De acordo com informes da polícia, os milicianos teriam saído da favela do Rola após traficantes do Comando Vermelho avisarem que iriam sair do Complexo do Alemão para retomar áreas de milicianos. Com receio de perder território para traficantes que não aceitam dividir os lucros, os milicianos deixaram as ruas do Rola. No entanto, fizeram pichações com as inscrições 'Paz CL'. CL é outro apelido de Carlinhos Três Pontes. Camisetas com apoio à milícia também foram distribuídas aos moradores.

A Draco já realizou inúmeras operações na favela, mas encontra dificuldades por conta de barricadas feitas com quebra-molas sobrepostos nos principais acessos. Em uma das incursões, em 2015, a polícia conseguiu resgatar um homem que estava sendo torturado.
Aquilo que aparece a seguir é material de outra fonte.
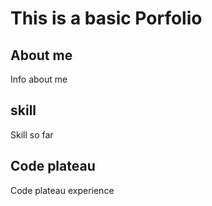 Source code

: This is a basic Porfolio
=========================

## About me
Info about me

## skill
Skill so far

## Code plateau
Code plateau experience  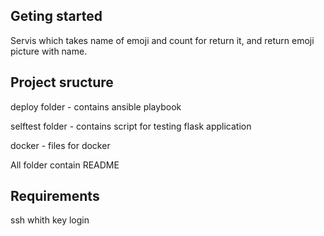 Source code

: ## Geting started
Servis which takes name of emoji and count for return it,
and return emoji picture with name.

## Project sructure
deploy folder - contains ansible playbook 

selftest folder - contains script for testing flask application

docker - files for docker

All folder contain README

## Requirements
ssh whith key login
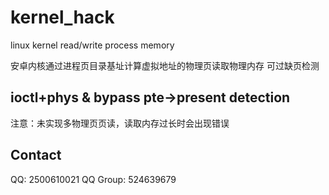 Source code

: # kernel_hack
linux kernel read/write process memory

安卓内核通过进程页目录基址计算虚拟地址的物理页读取物理内存
可过缺页检测
## ioctl+phys & bypass pte->present detection

注意：未实现多物理页页读，读取内存过长时会出现错误

## Contact
QQ: 2500610021
QQ Group: 524639679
Além da cobrança de serviços básicos, os milicianos fariam a exploração ilegal de saibro para terraplanagem.

Outro miliciano procurado pela Draco do mesmo grupo é Danilo Dias, que controla os negócios da milícia em Nova Iguaçu e Seropédica. Danilo quase foi preso e deixou um arsenal para trás na fuga."Chegamos ao local através de um Disque-Denúncia. Além das armas, achamos anotações da contabilidade da quadrilha", disse Herdy, que no comando da Draco prendeu 238 pessoas.